Deepen PracticeOrdered learning track

RAG as a System Component, Not a Feature

Learn Python Enterprise-Grade Stateful Multi-Agent AI Systems - Part 022

RAG as a system component for enterprise-grade stateful multi-agent AI systems: ingestion, indexing, retrieval, ranking, grounding, freshness, authorization, evaluation, and failure modes.

15 min read2851 words
PrevNext
Lesson 2235 lesson track2029 Deepen Practice
#python#ai#multi-agent#rag+4 more

Part 022 — RAG as a System Component, Not a Feature

RAG is not “put a vector database next to the LLM.”

RAG is a subsystem for controlled evidence acquisition, indexing, retrieval, ranking, grounding, authorization, freshness, evaluation, and audit.

Retrieval-Augmented Generation is often introduced as:

  1. chunk documents;
  2. embed chunks;
  3. retrieve top-k chunks;
  4. pass chunks to the LLM;
  5. generate answer.

That is a useful starting point, but it is not enterprise-grade.

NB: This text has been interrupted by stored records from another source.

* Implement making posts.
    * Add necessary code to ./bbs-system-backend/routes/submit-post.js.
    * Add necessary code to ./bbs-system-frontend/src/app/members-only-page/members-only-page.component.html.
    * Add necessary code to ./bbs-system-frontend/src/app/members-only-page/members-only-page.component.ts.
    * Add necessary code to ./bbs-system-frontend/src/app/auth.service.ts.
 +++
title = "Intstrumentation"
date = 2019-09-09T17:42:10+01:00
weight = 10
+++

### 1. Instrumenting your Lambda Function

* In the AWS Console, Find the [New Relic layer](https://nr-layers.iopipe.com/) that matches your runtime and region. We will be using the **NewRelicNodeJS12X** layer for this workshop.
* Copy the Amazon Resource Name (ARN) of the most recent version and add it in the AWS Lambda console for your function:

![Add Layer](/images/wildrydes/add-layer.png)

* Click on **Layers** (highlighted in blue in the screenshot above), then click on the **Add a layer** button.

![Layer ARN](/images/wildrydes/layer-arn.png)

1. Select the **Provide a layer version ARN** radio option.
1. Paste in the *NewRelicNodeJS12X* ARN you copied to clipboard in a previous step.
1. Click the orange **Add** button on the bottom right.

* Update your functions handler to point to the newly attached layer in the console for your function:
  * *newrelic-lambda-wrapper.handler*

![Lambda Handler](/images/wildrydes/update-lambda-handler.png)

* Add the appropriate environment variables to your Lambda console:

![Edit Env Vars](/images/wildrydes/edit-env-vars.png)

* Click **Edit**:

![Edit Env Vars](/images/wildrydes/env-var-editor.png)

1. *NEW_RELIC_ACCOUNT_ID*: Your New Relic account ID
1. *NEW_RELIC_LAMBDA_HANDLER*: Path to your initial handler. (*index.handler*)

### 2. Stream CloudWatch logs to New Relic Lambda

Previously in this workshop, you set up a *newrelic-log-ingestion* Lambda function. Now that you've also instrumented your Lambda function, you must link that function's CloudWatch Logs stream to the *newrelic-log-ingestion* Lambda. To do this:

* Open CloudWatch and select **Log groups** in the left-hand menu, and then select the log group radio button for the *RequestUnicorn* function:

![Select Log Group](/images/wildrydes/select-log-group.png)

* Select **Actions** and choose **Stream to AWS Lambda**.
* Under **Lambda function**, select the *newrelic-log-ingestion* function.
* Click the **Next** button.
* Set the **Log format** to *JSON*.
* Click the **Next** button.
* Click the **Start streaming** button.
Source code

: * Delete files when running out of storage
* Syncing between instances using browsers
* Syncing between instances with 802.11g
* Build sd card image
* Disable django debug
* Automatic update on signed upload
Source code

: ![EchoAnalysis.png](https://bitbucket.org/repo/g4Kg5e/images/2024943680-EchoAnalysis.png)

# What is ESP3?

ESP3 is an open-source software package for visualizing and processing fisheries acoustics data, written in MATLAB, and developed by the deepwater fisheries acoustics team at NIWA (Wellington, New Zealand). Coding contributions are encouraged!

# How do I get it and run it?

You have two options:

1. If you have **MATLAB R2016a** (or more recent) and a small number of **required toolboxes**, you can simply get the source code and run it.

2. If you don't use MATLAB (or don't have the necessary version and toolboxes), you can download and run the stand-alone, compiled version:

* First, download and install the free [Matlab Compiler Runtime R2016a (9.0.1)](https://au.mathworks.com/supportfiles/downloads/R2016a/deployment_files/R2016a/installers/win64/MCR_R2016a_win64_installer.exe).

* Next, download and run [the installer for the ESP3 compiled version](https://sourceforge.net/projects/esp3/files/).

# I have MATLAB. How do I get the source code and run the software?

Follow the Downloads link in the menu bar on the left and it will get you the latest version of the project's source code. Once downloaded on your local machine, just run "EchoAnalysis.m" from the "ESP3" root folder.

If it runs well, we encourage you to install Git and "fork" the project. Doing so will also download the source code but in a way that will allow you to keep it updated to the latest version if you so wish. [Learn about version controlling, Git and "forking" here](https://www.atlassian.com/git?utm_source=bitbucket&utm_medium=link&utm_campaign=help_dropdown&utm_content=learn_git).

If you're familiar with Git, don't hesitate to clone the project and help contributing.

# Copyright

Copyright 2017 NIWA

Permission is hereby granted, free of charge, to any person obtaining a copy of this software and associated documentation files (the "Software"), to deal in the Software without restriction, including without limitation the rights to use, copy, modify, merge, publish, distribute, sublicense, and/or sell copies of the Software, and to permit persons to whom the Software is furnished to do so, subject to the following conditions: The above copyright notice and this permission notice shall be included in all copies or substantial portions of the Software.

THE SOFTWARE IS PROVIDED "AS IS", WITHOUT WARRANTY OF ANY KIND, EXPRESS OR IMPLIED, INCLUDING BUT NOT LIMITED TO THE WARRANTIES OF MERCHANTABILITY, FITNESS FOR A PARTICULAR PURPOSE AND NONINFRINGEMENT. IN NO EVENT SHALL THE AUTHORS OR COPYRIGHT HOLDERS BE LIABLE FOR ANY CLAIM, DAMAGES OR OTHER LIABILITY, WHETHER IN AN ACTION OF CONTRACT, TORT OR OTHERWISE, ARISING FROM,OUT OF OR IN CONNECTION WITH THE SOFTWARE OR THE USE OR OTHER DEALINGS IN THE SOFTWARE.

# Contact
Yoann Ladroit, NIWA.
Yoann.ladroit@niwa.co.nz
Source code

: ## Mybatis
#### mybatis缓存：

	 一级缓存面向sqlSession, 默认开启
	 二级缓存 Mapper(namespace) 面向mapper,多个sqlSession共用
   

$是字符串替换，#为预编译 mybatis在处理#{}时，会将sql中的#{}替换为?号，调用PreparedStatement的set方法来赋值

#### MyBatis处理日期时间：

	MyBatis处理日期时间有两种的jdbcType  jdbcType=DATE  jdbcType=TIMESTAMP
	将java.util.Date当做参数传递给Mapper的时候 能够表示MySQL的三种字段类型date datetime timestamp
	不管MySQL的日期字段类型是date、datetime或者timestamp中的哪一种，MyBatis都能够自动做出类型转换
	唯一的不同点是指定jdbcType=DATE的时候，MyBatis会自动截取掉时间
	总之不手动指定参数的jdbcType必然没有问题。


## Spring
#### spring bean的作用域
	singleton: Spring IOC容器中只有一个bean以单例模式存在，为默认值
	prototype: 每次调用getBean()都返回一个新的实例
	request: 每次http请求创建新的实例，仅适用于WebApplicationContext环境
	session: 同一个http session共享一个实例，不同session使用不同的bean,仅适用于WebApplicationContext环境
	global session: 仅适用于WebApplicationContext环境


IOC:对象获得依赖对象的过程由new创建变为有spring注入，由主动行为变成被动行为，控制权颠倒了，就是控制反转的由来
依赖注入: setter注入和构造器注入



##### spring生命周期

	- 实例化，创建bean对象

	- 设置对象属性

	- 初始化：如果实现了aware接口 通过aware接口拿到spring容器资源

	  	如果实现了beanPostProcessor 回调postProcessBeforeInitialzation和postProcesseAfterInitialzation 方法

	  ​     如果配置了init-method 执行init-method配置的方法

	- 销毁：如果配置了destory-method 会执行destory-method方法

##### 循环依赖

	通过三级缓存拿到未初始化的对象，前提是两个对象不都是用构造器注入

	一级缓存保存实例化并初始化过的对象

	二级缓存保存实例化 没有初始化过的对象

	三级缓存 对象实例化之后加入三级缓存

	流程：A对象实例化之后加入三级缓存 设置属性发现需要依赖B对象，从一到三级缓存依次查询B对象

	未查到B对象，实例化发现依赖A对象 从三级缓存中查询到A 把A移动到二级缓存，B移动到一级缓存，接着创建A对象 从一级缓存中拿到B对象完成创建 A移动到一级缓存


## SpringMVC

In stateful multi-agent systems, RAG must answer:

  • Which corpus is authoritative?
  • Who can retrieve which document?
  • What version was retrieved?
  • Is the document fresh?
  • Was the chunk relevant?
  • Was the answer grounded?
  • Did the agent cite correct evidence?
  • Did retrieval miss critical evidence?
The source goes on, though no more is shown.